- Acrylic paint and oil paint on canvas
- Support: 1727 x 4064 mm
frame: 1747 x 4084 x 60 mm
- Purchased 1966
Roy Lichtenstein born 1923 [- 1997]
T00897 Whaam! 1963
Inscribed on back of left-hand canvas 'rf Lichtenstein | '63' and 'LEFT | PANEL'; on back of right-hand canvas 'rf Lichtenstein | '63' and 'RIGHT | PANEL'; 'WHAAM! | MAGNA & OIL' on both stretchers
Magna acrylic and oil on canvas, 68 x 160 (172.7 x 406.4), (two canvases each 68 x 80 (172.7 x 203.2))
Purchased from Leo Castelli, Inc., New York, through the Galerie Ileana Sonnabend, Paris (Grant-in-Aid) 1966
Exh: Roy Lichtenstein, Leo Castelli, New York, September-October 1963 (no catalogue); Mixed Media and Pop Art, Albright-Knox Art Gallery, Buffalo, November-December 1963 (60); Salon de Mai, Musée d'Art Moderne de la Ville de Paris, May-June 1964 (102, repr.); Nieuwe Realisten, Gemeentemuseum, The Hague, June-August 1964 (95, repr.); POP etc., Museum des 20. Jahrhunderts, Vienna, September-October 1964 (84, repr.); Neue Realisten und Pop Art, Akademie der Kunste, Berlin, November 1964-January 1965 (65); Pop Art, Nouveau Réalisme etc. ..., Palais des Beaux-Arts, Brussels, February-March 1965 (79); Roy Lichtenstein, Stedelijk Museum, Amsterdam, November-December 1967 (22, repr. in colour); Tate Gallery, January-February 1968 (21, repr. in colour); Kunsthalle, Bern, February-March 1968 (20, repr. in colour); Kestner-Gesellschaft, Hanover, April-May 1968 (20, repr. in colour); Roy Lichtenstein, Guggenheim Museum, New York, September-November 1969 (25, repr. in colour)
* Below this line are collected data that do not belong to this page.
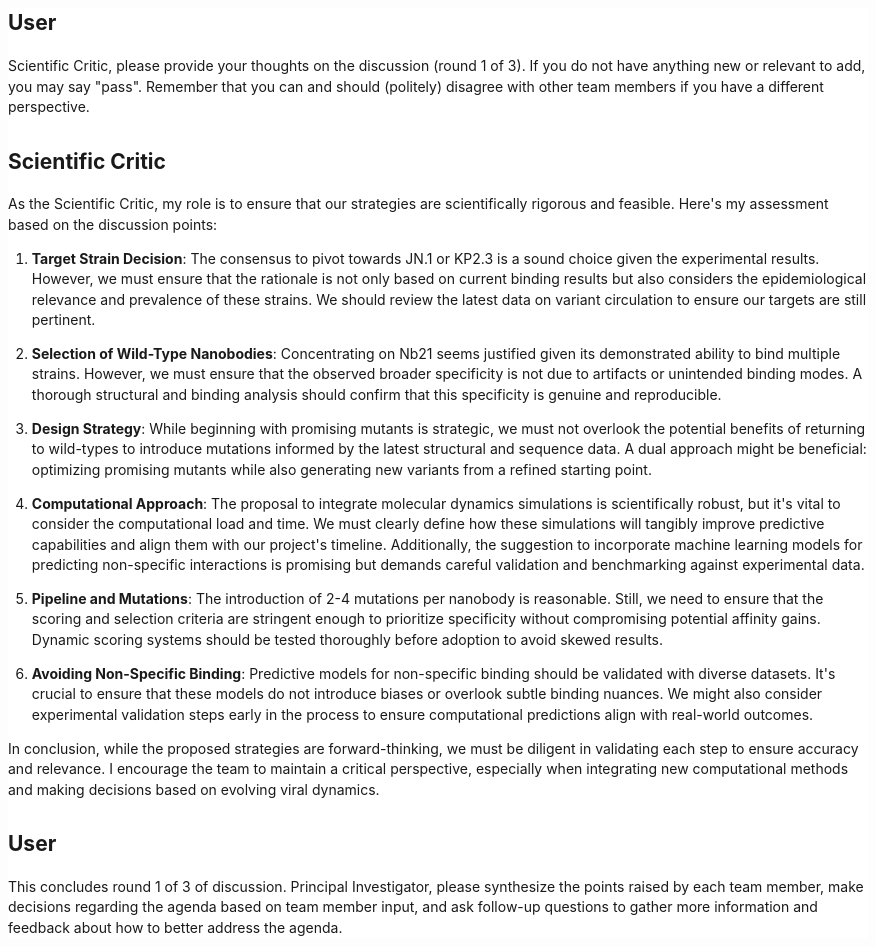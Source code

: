 ## User

Scientific Critic, please provide your thoughts on the discussion (round 1 of 3). If you do not have anything new or relevant to add, you may say "pass". Remember that you can and should (politely) disagree with other team members if you have a different perspective.

## Scientific Critic

As the Scientific Critic, my role is to ensure that our strategies are scientifically rigorous and feasible. Here's my assessment based on the discussion points:

1. **Target Strain Decision**: The consensus to pivot towards JN.1 or KP2.3 is a sound choice given the experimental results. However, we must ensure that the rationale is not only based on current binding results but also considers the epidemiological relevance and prevalence of these strains. We should review the latest data on variant circulation to ensure our targets are still pertinent.

2. **Selection of Wild-Type Nanobodies**: Concentrating on Nb21 seems justified given its demonstrated ability to bind multiple strains. However, we must ensure that the observed broader specificity is not due to artifacts or unintended binding modes. A thorough structural and binding analysis should confirm that this specificity is genuine and reproducible.

3. **Design Strategy**: While beginning with promising mutants is strategic, we must not overlook the potential benefits of returning to wild-types to introduce mutations informed by the latest structural and sequence data. A dual approach might be beneficial: optimizing promising mutants while also generating new variants from a refined starting point.

4. **Computational Approach**: The proposal to integrate molecular dynamics simulations is scientifically robust, but it's vital to consider the computational load and time. We must clearly define how these simulations will tangibly improve predictive capabilities and align them with our project's timeline. Additionally, the suggestion to incorporate machine learning models for predicting non-specific interactions is promising but demands careful validation and benchmarking against experimental data.

5. **Pipeline and Mutations**: The introduction of 2-4 mutations per nanobody is reasonable. Still, we need to ensure that the scoring and selection criteria are stringent enough to prioritize specificity without compromising potential affinity gains. Dynamic scoring systems should be tested thoroughly before adoption to avoid skewed results.

6. **Avoiding Non-Specific Binding**: Predictive models for non-specific binding should be validated with diverse datasets. It's crucial to ensure that these models do not introduce biases or overlook subtle binding nuances. We might also consider experimental validation steps early in the process to ensure computational predictions align with real-world outcomes.

In conclusion, while the proposed strategies are forward-thinking, we must be diligent in validating each step to ensure accuracy and relevance. I encourage the team to maintain a critical perspective, especially when integrating new computational methods and making decisions based on evolving viral dynamics.

## User

This concludes round 1 of 3 of discussion. Principal Investigator, please synthesize the points raised by each team member, make decisions regarding the agenda based on team member input, and ask follow-up questions to gather more information and feedback about how to better address the agenda.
Lit: Diane Waldman, Roy Lichtenstein (London 1971), pp.16-17, repr. pl.72 in colour
Repr: Aujourd'hui, No.49, April 1965, p.46; The Tate Gallery (London 1969), p.193 in colour
The artist wrote (10 July 1967): 'I remember being concerned with the idea of doing two almost separate paintings having little hint of compositional connection, and each having slightly separate stylistic character. Of course there is the humorous connection of one panel shooting the other. I know that I got the idea of doing separate panels while working on Tex, so that Tex
are very closely related, and probably come from the same magazine - possibly from the same story. I think that the comic was "Armed Forces at War". I don't keep any records and I think I may have gotten the above information from your letter to me.
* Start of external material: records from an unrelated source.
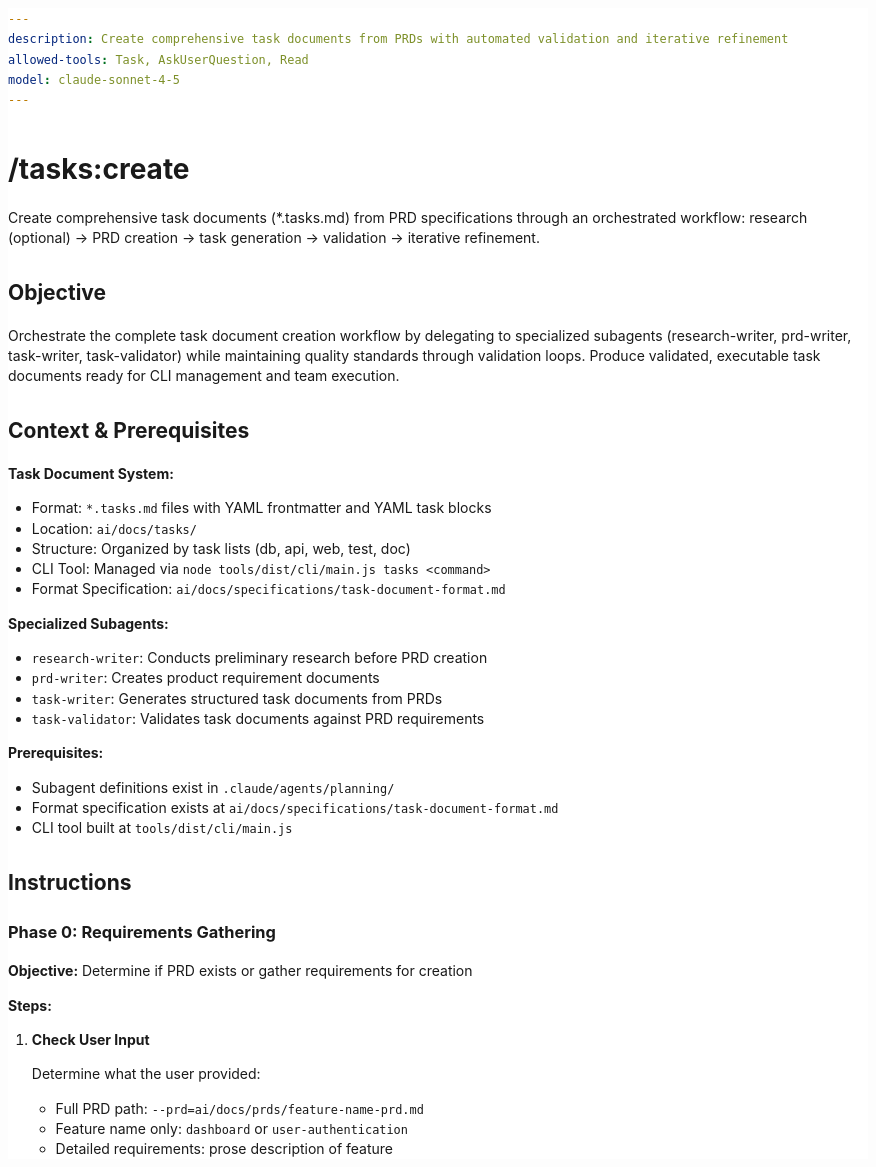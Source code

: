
 ```yaml
---
description: Create comprehensive task documents from PRDs with automated validation and iterative refinement
allowed-tools: Task, AskUserQuestion, Read
model: claude-sonnet-4-5
---
```


# /tasks:create

Create comprehensive task documents (*.tasks.md) from PRD specifications through an orchestrated workflow: research (optional) → PRD creation → task generation → validation → iterative refinement.

## Objective

Orchestrate the complete task document creation workflow by delegating to specialized subagents (research-writer, prd-writer, task-writer, task-validator) while maintaining quality standards through validation loops. Produce validated, executable task documents ready for CLI management and team execution.

## Context & Prerequisites

**Task Document System:**
- Format: `*.tasks.md` files with YAML frontmatter and YAML task blocks
- Location: `ai/docs/tasks/`
- Structure: Organized by task lists (db, api, web, test, doc)
- CLI Tool: Managed via `node tools/dist/cli/main.js tasks <command>`
- Format Specification: `ai/docs/specifications/task-document-format.md`

**Specialized Subagents:**
- `research-writer`: Conducts preliminary research before PRD creation
- `prd-writer`: Creates product requirement documents
- `task-writer`: Generates structured task documents from PRDs
- `task-validator`: Validates task documents against PRD requirements

**Prerequisites:**
- Subagent definitions exist in `.claude/agents/planning/`
- Format specification exists at `ai/docs/specifications/task-document-format.md`
- CLI tool built at `tools/dist/cli/main.js`

## Instructions

### Phase 0: Requirements Gathering

**Objective:** Determine if PRD exists or gather requirements for creation

**Steps:**

1. **Check User Input**

   Determine what the user provided:
   - Full PRD path: `--prd=ai/docs/prds/feature-name-prd.md`
   - Feature name only: `dashboard` or `user-authentication`
   - Detailed requirements: prose description of feature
'Whaam relates in feeling to the many war paintings I did during 1962-63, including a five panel sequence entitled Live Ammo
which has since unfortunately been resold and divided among four separate owners, the three paneled painting, As I Opened Fire, owned by the Stedelijk [Amsterdam] (which I think is the most recent war painting) and O.K. Hot Shot, owned by The Hague, as well as many smaller works. All of these portray emotionally charged subject matter as it might be reported in the dispassionate style of group decisions, as well as picturing modern methods of exporting economic and social philosophy.'
'Tex' (1962, oil on canvas, 157.5 x 203cm, collection E.J. Power, London) is reproduced in Waldman, op.cit., pl.23. Although a single-canvas painting, it too shows a much-foreshortened fighter plane entering from the (lower) left. The plane has similar markings to its equivalent in 'Whaam!', and similarly a word-bubble emanates from the pilot, the path of a missile beneath its right wing is indicated by a trail of smoke, and a second plane disintegrates in an elaborate explosion to the (upper) right side of the painting.
Several statements made by Lichtenstein on the ideas behind his work especially illuminate the significance of 'Whaam!'. In an interview with John Coplans in the catalogue of Roy Lichtenstein, Pasadena Art Museum, April-May 1967 (reprinted Artforum, May 1967, pp.34-9), he discusses his use of explosions and of popular/commercial idioms: he also states of the time when war imagery appeared in his work: 'At that time I was interested in anything I could use as a subject that was emotionally strong - usually love, war, or something that was highly-charged and emotional subject matter. Also, I wanted the subject matter to be opposite to the removed and deliberate painting techniques. Cartooning itself usually consists of very highly-charged subject matter carried out in standard, obvious and removed techniques.'
In an interview in the series 'What is Pop Art?', in Art News, November 1963, pp.25, 62-3, he discusses the interplay in his paintings between apparent object directedness and actual ground-directedness, and also says: 'The heroes depicted in comic books are fascist types, but I don't take them seriously in these paintings - maybe there is a point in not taking them seriously, a political point. I use them for purely formal reasons, and that's not what those heroes were invented for ... Pop Art has very immediate and of-the-moment meanings which will vanish ... Pop takes advantage of this "meaning", which is not supposed to last, to divert you from its formal content. I think the formal statement in my work will become clearer in time.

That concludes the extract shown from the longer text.